PROBLEM TO WORK ON:
Give back exactly the lines of the material below, starting with the line with "Interactive UI: A" and going on through the line with "Advanced Options: Configure".

==*==

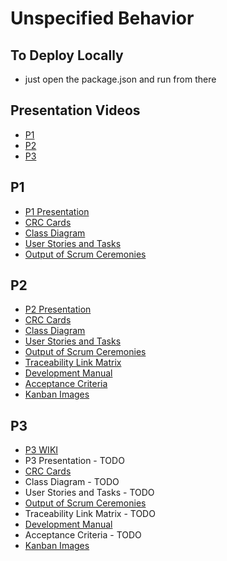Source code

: # Unspecified Behavior

## To Deploy Locally
* just open the package.json and run from there

## Presentation Videos
* [P1](https://youtu.be/eE9ReTSFLEc)
* [P2](https://youtu.be/UoQXpszqEjc)
* [P3]()

## P1
* [P1 Presentation](Documents/P1Presentation.pdf)
* [CRC Cards](Documents/CRC.pdf)
* [Class Diagram](Documents/ClassDiagram.pdf)
* [User Stories and Tasks](Documents/UserStories&Tasks.pdf)
* [Output of Scrum Ceremonies](Documents/OutputofScrumCeremonies.pdf)

## P2
* [P2 Presentation](Documents/P2Presentation.pptx)
* [CRC Cards](Documents/CRC_P2.pdf)
* [Class Diagram](Documents/GameClassDiagram.vsd)
* [User Stories and Tasks](Documents/UserStories&Tasks.pdf)
* [Output of Scrum Ceremonies](Documents/P2OutputofScrumCeremonies.docx)
* [Traceability Link Matrix](Documents/TraceabilityLinkMatrix.xlsx)
* [Development Manual](Documents/PortalChessDevelopmentManual.docx)
* [Acceptance Criteria](Documents/AcceptanceCriteria.md)
* [Kanban Images](Documents/Kanban)

## P3
* [P3 WIKI](https://github.com/bstaab/cs414-f20-UnspecifiedBehavior/wiki/P3)
* P3 Presentation - TODO
* [CRC Cards](https://github.com/bstaab/cs414-f20-UnspecifiedBehavior/blob/master/Documents/CRC_P3.pdf)
* Class Diagram - TODO
* User Stories and Tasks - TODO
* [Output of Scrum Ceremonies](Documents/P3OutputOfScrumCeremonies.pdf)
* Traceability Link Matrix - TODO
* [Development Manual](Documents/PortalChessDevelopmentManual.docx)
* Acceptance Criteria - TODO
* [Kanban Images](Documents/Kanban)


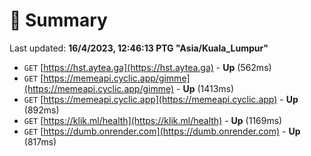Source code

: # 📖 Summary
Last updated: **16/4/2023, 12:46:13 PTG "Asia/Kuala_Lumpur"**

- `GET` [https://hst.aytea.ga](https://hst.aytea.ga) - **Up** (562ms)
- `GET` [https://memeapi.cyclic.app/gimme](https://memeapi.cyclic.app/gimme) - **Up** (1413ms)
- `GET` [https://memeapi.cyclic.app](https://memeapi.cyclic.app) - **Up** (892ms)
- `GET` [https://klik.ml/health](https://klik.ml/health) - **Up** (1169ms)
- `GET` [https://dumb.onrender.com](https://dumb.onrender.com) - **Up** (817ms)
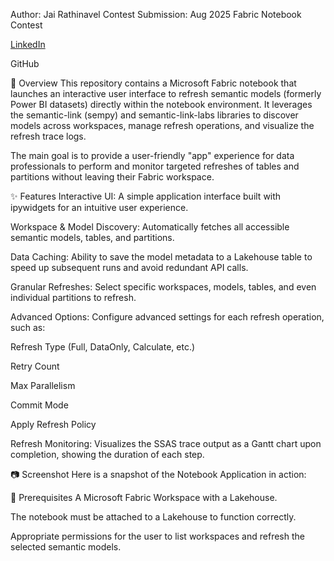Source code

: Author: Jai Rathinavel
Contest Submission: Aug 2025 Fabric Notebook Contest

[LinkedIn]([url](https://www.linkedin.com/in/jai-rathinavel/))

GitHub

📖 Overview
This repository contains a Microsoft Fabric notebook that launches an interactive user interface to refresh semantic models (formerly Power BI datasets) directly within the notebook environment. It leverages the semantic-link (sempy) and semantic-link-labs libraries to discover models across workspaces, manage refresh operations, and visualize the refresh trace logs.

The main goal is to provide a user-friendly "app" experience for data professionals to perform and monitor targeted refreshes of tables and partitions without leaving their Fabric workspace.

✨ Features
Interactive UI: A simple application interface built with ipywidgets for an intuitive user experience.

Workspace & Model Discovery: Automatically fetches all accessible semantic models, tables, and partitions.

Data Caching: Ability to save the model metadata to a Lakehouse table to speed up subsequent runs and avoid redundant API calls.

Granular Refreshes: Select specific workspaces, models, tables, and even individual partitions to refresh.

Advanced Options: Configure advanced settings for each refresh operation, such as:

Refresh Type (Full, DataOnly, Calculate, etc.)

Retry Count

Max Parallelism

Commit Mode

Apply Refresh Policy

Refresh Monitoring: Visualizes the SSAS trace output as a Gantt chart upon completion, showing the duration of each step.

📷 Screenshot
Here is a snapshot of the Notebook Application in action:

🔧 Prerequisites
A Microsoft Fabric Workspace with a Lakehouse.

The notebook must be attached to a Lakehouse to function correctly.

Appropriate permissions for the user to list workspaces and refresh the selected semantic models.
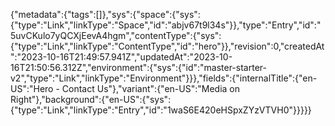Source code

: {"metadata":{"tags":[]},"sys":{"space":{"sys":{"type":"Link","linkType":"Space","id":"abjv67t9l34s"}},"type":"Entry","id":"5uvCKulo7yQCXjEevA4hgm","contentType":{"sys":{"type":"Link","linkType":"ContentType","id":"hero"}},"revision":0,"createdAt":"2023-10-16T21:49:57.941Z","updatedAt":"2023-10-16T21:50:56.312Z","environment":{"sys":{"id":"master-starter-v2","type":"Link","linkType":"Environment"}}},"fields":{"internalTitle":{"en-US":"Hero - Contact Us"},"variant":{"en-US":"Media on Right"},"background":{"en-US":{"sys":{"type":"Link","linkType":"Entry","id":"1waS6E420eHSpxZYzVTVH0"}}}}}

==*==

SOLUTION:
Interactive UI: A simple application interface built with ipywidgets for an intuitive user experience.

Workspace & Model Discovery: Automatically fetches all accessible semantic models, tables, and partitions.

Data Caching: Ability to save the model metadata to a Lakehouse table to speed up subsequent runs and avoid redundant API calls.

Granular Refreshes: Select specific workspaces, models, tables, and even individual partitions to refresh.

Advanced Options: Configure advanced settings for each refresh operation, such as:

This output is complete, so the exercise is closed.